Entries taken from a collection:
/---

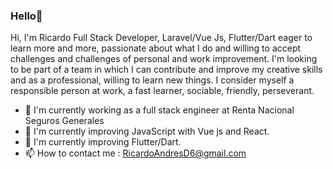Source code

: ### Hello👋

Hi, I'm Ricardo Full Stack Developer, Laravel/Vue Js, Flutter/Dart eager to learn more and more, passionate about what I do and willing to accept challenges and challenges of personal and work improvement. I'm looking to be part of a team in which I can contribute and improve my creative skills and as a professional, willing to learn new things. I consider myself a responsible person at work, a fast learner, sociable, friendly, perseverant.


- 🔭 I'm currently working as a full stack engineer at Renta Nacional Seguros Generales
- 🌱 I'm currently improving JavaScript with Vue js and React.
- 🌱 I'm currently improving Flutter/Dart.
- 📫 How to contact me : RicardoAndresD6@gmail.com
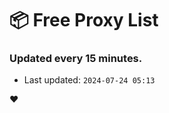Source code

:# :package: Free Proxy List
### Updated every 15 minutes.

- Last updated: `2024-07-24 05:13`

:heart:
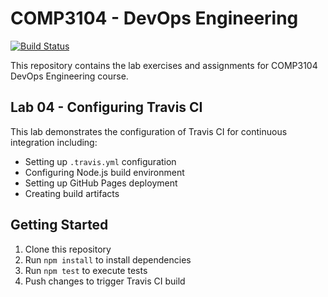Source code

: # COMP3104 - DevOps Engineering

[![Build Status](https://app.travis-ci.com/mehbayat/comp3104.svg?branch=main)](https://app.travis-ci.com/mehbayat/comp3104)

This repository contains the lab exercises and assignments for COMP3104 DevOps Engineering course.

## Lab 04 - Configuring Travis CI

This lab demonstrates the configuration of Travis CI for continuous integration including:
- Setting up `.travis.yml` configuration
- Configuring Node.js build environment
- Setting up GitHub Pages deployment
- Creating build artifacts

## Getting Started

1. Clone this repository
2. Run `npm install` to install dependencies
3. Run `npm test` to execute tests
4. Push changes to trigger Travis CI build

\---

**Task requirements**: Only the lines from the one containing "- 🌱 I'm currently improving Flutter/Dart." through the final line of the data should be given again, exactly and without pictures.

**Task answer**:
- 🌱 I'm currently improving Flutter/Dart.
- 📫 How to contact me : RicardoAndresD6@gmail.com
Source code

:# :package: Free Proxy List
### Updated every 15 minutes.

- Last updated: `2024-07-24 05:13`

:heart:
Source code

: # COMP3104 - DevOps Engineering

[![Build Status](https://app.travis-ci.com/mehbayat/comp3104.svg?branch=main)](https://app.travis-ci.com/mehbayat/comp3104)

This repository contains the lab exercises and assignments for COMP3104 DevOps Engineering course.

## Lab 04 - Configuring Travis CI

This lab demonstrates the configuration of Travis CI for continuous integration including:
- Setting up `.travis.yml` configuration
- Configuring Node.js build environment
- Setting up GitHub Pages deployment
- Creating build artifacts

## Getting Started

1. Clone this repository
2. Run `npm install` to install dependencies
3. Run `npm test` to execute tests
4. Push changes to trigger Travis CI build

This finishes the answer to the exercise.